===== Listed records =====

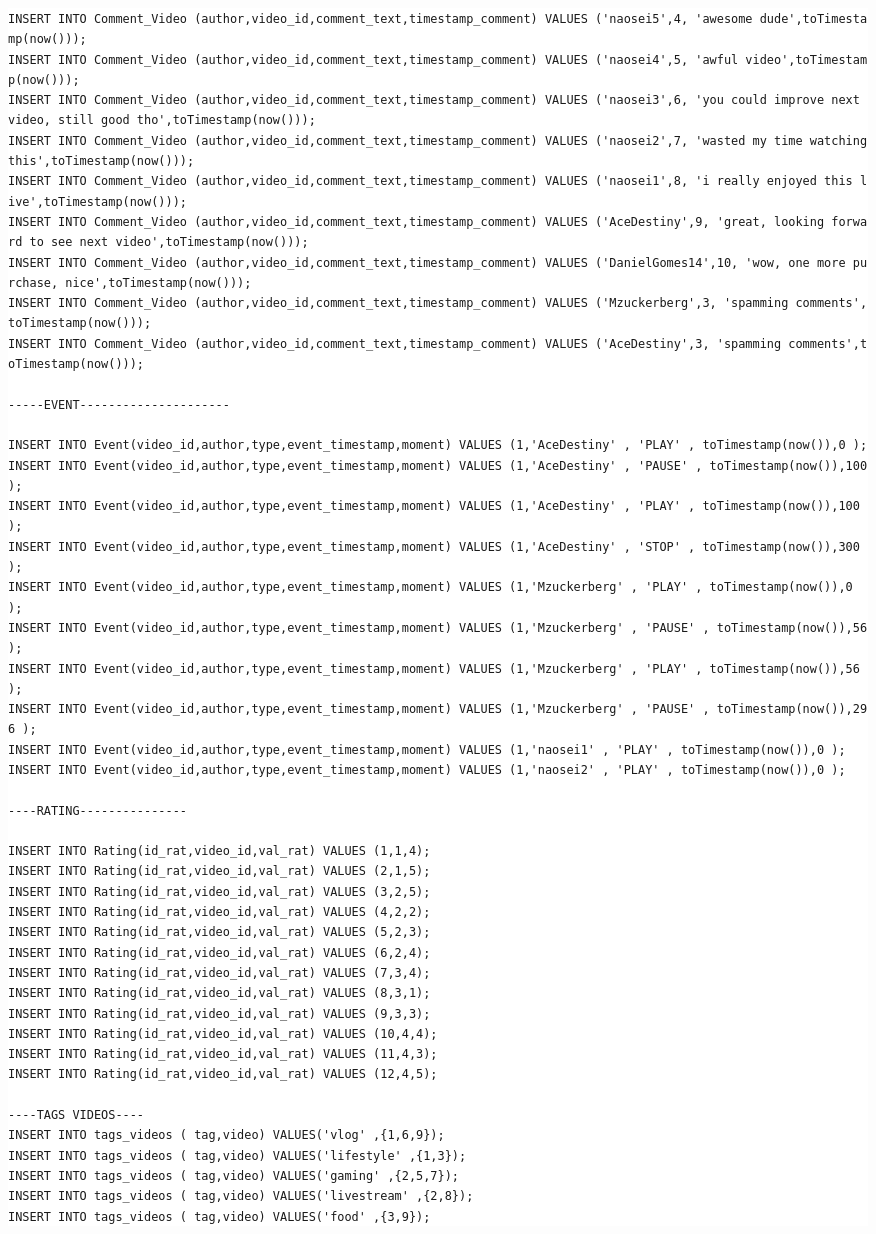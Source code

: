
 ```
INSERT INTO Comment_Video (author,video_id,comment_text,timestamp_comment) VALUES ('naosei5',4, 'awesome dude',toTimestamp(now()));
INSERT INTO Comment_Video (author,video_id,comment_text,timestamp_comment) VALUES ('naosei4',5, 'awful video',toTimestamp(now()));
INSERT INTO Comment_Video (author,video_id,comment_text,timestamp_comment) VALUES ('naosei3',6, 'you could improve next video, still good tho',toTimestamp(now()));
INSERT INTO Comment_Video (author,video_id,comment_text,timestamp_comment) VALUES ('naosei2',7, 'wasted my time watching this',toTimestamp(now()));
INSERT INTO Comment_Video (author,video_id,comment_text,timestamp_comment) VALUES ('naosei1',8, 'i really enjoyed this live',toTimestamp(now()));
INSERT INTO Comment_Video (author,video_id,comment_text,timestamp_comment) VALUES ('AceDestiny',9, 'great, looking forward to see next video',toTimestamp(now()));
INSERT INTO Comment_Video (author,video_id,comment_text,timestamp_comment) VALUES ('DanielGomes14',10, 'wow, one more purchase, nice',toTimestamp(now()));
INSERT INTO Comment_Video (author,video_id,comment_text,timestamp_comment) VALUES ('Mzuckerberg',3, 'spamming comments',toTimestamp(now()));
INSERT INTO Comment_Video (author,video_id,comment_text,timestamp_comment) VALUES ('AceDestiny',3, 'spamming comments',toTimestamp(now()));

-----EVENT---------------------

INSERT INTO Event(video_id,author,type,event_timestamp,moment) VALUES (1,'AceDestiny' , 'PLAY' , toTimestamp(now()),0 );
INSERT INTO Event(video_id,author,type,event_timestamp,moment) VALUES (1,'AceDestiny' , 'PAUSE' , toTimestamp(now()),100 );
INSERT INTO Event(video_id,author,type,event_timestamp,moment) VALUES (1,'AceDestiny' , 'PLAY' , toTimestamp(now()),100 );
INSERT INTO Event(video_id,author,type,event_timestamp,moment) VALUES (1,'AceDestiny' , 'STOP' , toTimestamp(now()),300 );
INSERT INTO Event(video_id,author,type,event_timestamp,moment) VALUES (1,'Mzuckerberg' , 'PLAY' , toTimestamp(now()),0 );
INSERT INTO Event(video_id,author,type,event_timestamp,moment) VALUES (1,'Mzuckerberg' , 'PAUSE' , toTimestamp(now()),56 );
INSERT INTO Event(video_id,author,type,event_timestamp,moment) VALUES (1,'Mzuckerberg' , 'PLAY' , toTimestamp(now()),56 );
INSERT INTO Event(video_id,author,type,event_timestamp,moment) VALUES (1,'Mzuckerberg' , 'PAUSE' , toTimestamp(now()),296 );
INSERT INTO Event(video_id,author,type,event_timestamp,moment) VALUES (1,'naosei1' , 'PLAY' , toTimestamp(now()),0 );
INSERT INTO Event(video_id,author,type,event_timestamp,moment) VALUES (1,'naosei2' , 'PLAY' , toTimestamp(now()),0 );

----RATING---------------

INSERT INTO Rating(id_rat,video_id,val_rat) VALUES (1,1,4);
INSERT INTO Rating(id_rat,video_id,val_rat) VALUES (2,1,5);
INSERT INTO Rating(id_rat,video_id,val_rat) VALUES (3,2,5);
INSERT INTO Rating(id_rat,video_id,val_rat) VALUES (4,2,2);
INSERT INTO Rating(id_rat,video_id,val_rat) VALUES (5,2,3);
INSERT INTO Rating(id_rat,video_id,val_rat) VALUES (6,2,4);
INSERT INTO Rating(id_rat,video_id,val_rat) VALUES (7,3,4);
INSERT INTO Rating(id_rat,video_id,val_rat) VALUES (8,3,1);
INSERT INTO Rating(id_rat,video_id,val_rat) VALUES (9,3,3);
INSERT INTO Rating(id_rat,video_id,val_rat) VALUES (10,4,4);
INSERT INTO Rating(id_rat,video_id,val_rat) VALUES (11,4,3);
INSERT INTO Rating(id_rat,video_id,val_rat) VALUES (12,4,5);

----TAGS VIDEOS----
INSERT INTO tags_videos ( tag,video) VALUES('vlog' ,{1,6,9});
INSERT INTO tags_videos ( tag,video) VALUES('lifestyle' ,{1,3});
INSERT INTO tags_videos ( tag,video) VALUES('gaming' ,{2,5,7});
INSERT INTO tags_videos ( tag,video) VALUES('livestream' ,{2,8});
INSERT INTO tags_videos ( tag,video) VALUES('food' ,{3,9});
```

=====

> [The problem]: Reproduce every line of the material above that has the string "AceDestiny".

> [Answer to this task]:
INSERT INTO Comment_Video (author,video_id,comment_text,timestamp_comment) VALUES ('AceDestiny',9, 'great, looking forward to see next video',toTimestamp(now()));
INSERT INTO Comment_Video (author,video_id,comment_text,timestamp_comment) VALUES ('AceDestiny',3, 'spamming comments',toTimestamp(now()));
INSERT INTO Event(video_id,author,type,event_timestamp,moment) VALUES (1,'AceDestiny' , 'PLAY' , toTimestamp(now()),0 );
INSERT INTO Event(video_id,author,type,event_timestamp,moment) VALUES (1,'AceDestiny' , 'PAUSE' , toTimestamp(now()),100 );
INSERT INTO Event(video_id,author,type,event_timestamp,moment) VALUES (1,'AceDestiny' , 'PLAY' , toTimestamp(now()),100 );
INSERT INTO Event(video_id,author,type,event_timestamp,moment) VALUES (1,'AceDestiny' , 'STOP' , toTimestamp(now()),300 );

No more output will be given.